英傑の不遇時代を画題にしたアイデアは面白いですね。
重要美術品 秋草蒔絵謡本箪笥 一基 江戸時代(17世紀)
能のテキストである謡本を収納するための箪笥。漆黒の背景に、夜霧を付けた薄や撫子などの秋草を金銀の蒔絵で描き、流麗な書体で謡本の題名を散らす。(中略) 本阿弥光悦の作として1910年日英博覧会に出品。(以下、割愛)

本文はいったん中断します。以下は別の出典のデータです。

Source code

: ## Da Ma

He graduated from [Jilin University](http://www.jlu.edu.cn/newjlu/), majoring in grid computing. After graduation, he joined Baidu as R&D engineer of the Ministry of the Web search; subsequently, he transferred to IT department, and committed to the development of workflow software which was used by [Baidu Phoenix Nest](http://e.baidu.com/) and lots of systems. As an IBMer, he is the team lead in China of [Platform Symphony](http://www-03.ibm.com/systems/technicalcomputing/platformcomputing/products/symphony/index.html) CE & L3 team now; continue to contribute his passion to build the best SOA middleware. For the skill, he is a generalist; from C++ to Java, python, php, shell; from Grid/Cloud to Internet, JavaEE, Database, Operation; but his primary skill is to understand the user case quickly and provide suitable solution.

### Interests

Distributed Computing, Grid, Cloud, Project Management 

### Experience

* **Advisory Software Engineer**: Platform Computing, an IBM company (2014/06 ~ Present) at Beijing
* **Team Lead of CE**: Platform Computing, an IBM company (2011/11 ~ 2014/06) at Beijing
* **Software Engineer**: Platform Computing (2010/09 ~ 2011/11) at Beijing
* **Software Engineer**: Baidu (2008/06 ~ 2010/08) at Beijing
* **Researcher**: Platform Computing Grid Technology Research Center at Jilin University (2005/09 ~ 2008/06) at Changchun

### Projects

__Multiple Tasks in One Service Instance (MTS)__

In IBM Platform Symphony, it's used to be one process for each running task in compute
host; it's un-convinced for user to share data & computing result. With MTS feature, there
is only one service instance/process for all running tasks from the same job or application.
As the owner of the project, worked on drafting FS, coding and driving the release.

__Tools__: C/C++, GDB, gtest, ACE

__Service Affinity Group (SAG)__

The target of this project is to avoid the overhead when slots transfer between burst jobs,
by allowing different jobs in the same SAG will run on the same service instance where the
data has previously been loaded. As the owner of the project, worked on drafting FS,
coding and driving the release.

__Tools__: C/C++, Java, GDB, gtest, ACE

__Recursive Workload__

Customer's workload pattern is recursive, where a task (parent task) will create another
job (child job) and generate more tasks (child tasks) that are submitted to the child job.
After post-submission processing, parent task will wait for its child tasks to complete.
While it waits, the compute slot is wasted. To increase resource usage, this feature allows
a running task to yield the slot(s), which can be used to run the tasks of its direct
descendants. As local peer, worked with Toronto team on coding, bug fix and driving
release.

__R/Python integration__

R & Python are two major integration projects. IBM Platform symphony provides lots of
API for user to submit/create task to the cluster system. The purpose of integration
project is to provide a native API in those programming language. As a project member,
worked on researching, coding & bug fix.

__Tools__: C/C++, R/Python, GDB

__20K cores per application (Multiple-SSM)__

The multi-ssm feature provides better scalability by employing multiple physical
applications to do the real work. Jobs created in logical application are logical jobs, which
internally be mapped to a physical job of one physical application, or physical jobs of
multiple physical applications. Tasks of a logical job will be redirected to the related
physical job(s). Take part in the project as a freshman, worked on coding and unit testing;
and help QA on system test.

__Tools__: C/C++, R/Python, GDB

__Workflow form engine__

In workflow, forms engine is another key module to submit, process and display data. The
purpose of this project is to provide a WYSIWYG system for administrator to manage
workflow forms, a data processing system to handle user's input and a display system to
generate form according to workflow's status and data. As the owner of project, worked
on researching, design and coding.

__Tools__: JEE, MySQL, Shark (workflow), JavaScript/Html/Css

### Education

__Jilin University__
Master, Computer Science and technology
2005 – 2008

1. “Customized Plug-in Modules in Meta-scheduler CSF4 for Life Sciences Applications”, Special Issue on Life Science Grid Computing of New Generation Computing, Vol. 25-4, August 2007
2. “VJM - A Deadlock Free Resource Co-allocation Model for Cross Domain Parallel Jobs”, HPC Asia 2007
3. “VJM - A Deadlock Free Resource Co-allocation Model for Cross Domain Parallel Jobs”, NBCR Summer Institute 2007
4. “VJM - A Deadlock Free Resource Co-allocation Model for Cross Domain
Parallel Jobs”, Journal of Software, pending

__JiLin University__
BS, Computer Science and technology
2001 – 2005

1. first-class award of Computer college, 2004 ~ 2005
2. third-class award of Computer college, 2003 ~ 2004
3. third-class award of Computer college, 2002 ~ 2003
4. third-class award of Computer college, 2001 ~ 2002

格調の高い散らし書きに魅了され、反対側も撮影しました。本阿弥光悦の作なら重要文化財に指定されているのでは?と思うのは短絡的でしょうか。蒔絵の鑑賞眼は持ち合わせておりませんが、光悦と聞いて何ら違和感はありません。
菊池容斎 馮昭儀当逸熊図 絹本着色 一幅 天保12(1841)年
元帝が女性たちと野獣の戦いを観戦していると、突然、熊が檻から飛び出した!次の瞬間、馮媛が熊の前に仁王立ち!この勇敢な行動に感心した元帝は、後に「昭儀」の位を与えた。容斎は巨幅に『漢書』を出典とし日本でも読まれた『蒙求』『馮媛当熊』に見る逸話を臨場感豊かに描く。(以下、割愛)


細密描写に注目! 楼閣は界画の手法で均質な線。建築部材全てに金泥で模様が描かれ、石の階段や欄干部分、石畳も細密な模様が入る。(中略) 朱の高楼の階段にもびっしりと女性たち。先頭の元帝が眼下の野獣の戦いを見る。これは熊が脱走する前の状況を異時同図で表現。後宮の女性たちの衣の模様、驚きや恐怖など感情表現にも注目!
菊池容斎(1788〜1878) 江戸の与力を代々務める家に生まれたが、文政8(1825)年、西丸御徒の役を退き、絵画制作に専念。狩野派の高田円乗に師事し、のち土佐派を学び、円山応挙(1733〜95)を慕った。(中略) 歴史的主題を表現する分野を開拓し、近代歴史画の先駆となった。
本展チラシで拝見した本作品を鑑賞すべく、遅ればせながら前期に来館しました。上品な色違い、精緻な筆遣いに惹かれました。
菊池容斎 呂后斬戚夫人図 絹本着色 一幅 天保14(1843)年
《馮昭儀当逸熊図》を描いた2年後、容斎は同じ体裁で中国後宮における史上最悪の残虐事件を見てきたかのように描く。前漢の高祖 劉邦の皇后・呂后は皇太后となって最高権力を手にすると、息子・恵帝の地位を守るべく、劉邦が生前に寵愛した戚夫人の子を毒殺し、戚夫人の手足を斬り、目をえぐり、厠に投げ込み、ヒトブタと呼ばせた。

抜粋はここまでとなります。